Uveal melanoma, a rare form of melanoma, is the most frequent primary intraocular malignancy in adults.¹ Unfortunately, uveal melanoma has a high tendency for early metastasis, especially spreading hematogenously to the liver.² Meanwhile, uveal melanoma cells are highly resistant to antineoplastic drugs.³ Untill now, there are lack of effective treatments for uveal melanoma. Therefore, there is an urgent need for novel anticancer agents for the therapy of uveal melanoma patients.⁴

Natural products have been widely and successfully used in treating multiple diseases, such as carcinoma.^5,6 Podophyllotoxin (PPT, 1, Fig. 1), a well-known non-alkaloid toxin lignan exhibiting great anti-tumor activity by inhibiting tubulin polymerization,⁷ is isolated from Podophyllum hexandrum.^8,9 However, due to unacceptable toxic side effects (e.g., myelosuppression, liver injury and neutropenia), it is unable to be applied in cancer treatment.¹⁰ To overcome the faults, numerous structural modifications of podophyllotoxin have been undertaken to generate some analogs with better pharmacological characters,¹¹ such as etoposide (2, Fig. 1) and teniposide (3, Fig. 1), which are used for the treatment of small-cell lung cancer, leukaemia, neuroblastoma and non-Hodgkin's lymphoma.¹² In recent years, hundreds of derivatives have been synthesized from the skeleton of PPT, with higher antineoplastic profiles, such as GL-331, QS-ZYX-1-61 and Tafluposide.¹³ Notably, several researchers showed that PPT and its derivatives presented cytotoxicity in skin melanoma. For instance, Kamal et al. reported that PPT and its derivatives displayed significant antiproliferative activity against A375 and B16 skin melanoma cells.^14,15 However, whether PPT and its derivatives exert antitumor effect in uveal melanoma remains unclear.

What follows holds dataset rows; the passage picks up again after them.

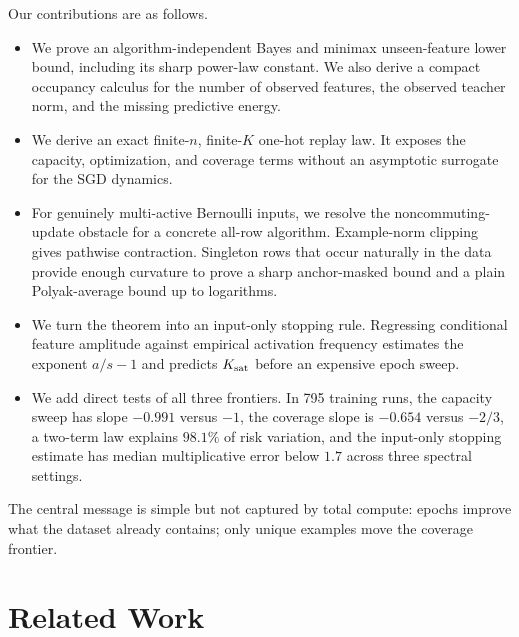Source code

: \documentclass[letterpaper]{article}
\begin{document}
Our contributions are as follows.
\begin{itemize}
\item We prove an algorithm-independent Bayes and minimax unseen-feature lower
bound, including its sharp power-law constant. We also derive a compact
occupancy calculus for the number of observed features, the observed teacher
norm, and the missing predictive energy.
\item We derive an exact finite-$n$, finite-$K$ one-hot replay law. It exposes
the capacity, optimization, and coverage terms without an asymptotic surrogate
for the SGD dynamics.
\item For genuinely multi-active Bernoulli inputs, we resolve the
noncommuting-update obstacle for a concrete all-row algorithm. Example-norm
clipping gives pathwise contraction. Singleton rows that occur naturally in the
data provide enough curvature to prove a sharp anchor-masked bound and a plain
Polyak-average bound up to logarithms.
\item We turn the theorem into an input-only stopping rule. Regressing conditional
feature amplitude against empirical activation frequency estimates the exponent
$a/s-1$ and predicts $K_{\rm sat}$ before an expensive epoch sweep.
\item We add direct tests of all three frontiers. In 795 training runs, the
capacity sweep has slope $-0.991$ versus $-1$, the coverage slope is $-0.654$
versus $-2/3$, a two-term law explains $98.1\%$ of risk variation, and the
input-only stopping estimate has median multiplicative error below $1.7$ across
three spectral settings.
\end{itemize}

The central message is simple but not captured by total compute: epochs improve
what the dataset already contains; only unique examples move the coverage
frontier.

\section{Related Work}
\end{document}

Fig. 1 The structures of podophyllotoxin and its analogues.

Inspired by the molecules hybridization concept,¹⁶ in this study, we described the design of two novel podophyllotoxin conjugates, with the natural product pterostilbene (trans-3,5-dimethoxy-4′-hydroxystilbene, PTS, 4, Fig. 2),^17,18 a dimethylated analog of resveratrol (5, Fig. 2). PTS, existed in many fruits (such as blueberries and vaccinium berries), showed diverse pharmacological properties,^19–24 including anticancer, antioxidant, anti-diabetic, hypolipidemic activities and anti-inflammation. It was further confirmed that PTS had no toxic effect on mice at high does.²⁵ Additionally, previous studies reported that PTS possessed anticarcinogenic activity against skin melanoma cells.^26,27

Fig. 2 Examples of pterostilbene and resveratrol.

It's well known that PPT shows significant cytotoxicity in both of cancer and normal cells. Therefore, it is an urgent need to solve the toxicity issue of PPT. To reduce the toxicity of PPT and find new multifunctional antineoplastic agents based on the PPT skeleton in our group,^28–30 here we reported the design, synthesis and antiproliferative activity of novel podophyllotoxin–pterostilbene conjugates using molecules hybridization (Fig. 3) in human uveal melanoma cells (MUM-2B and C918), simultaneously, the underlying molecular mechanisms were also investigated.

Fig. 3 Design of targeted molecules.

Results and discussion

The hybrid compounds (B1 and B2) were synthesized as shown in Scheme 1. Firstly, PPT was reacted with chloroacetyl chloride or 3-chloropropionyl chloride to provide the intermediates 6 or 7. Then, compounds 6 or 7 were reacted with PTS in the presence of potassium carbonate and potassium iodide to give the target molecules B1 or B2. The structures of podophyllotoxin–pterostilbene conjugates were confirmed by ¹H NMR, ¹³C NMR and HR-MS.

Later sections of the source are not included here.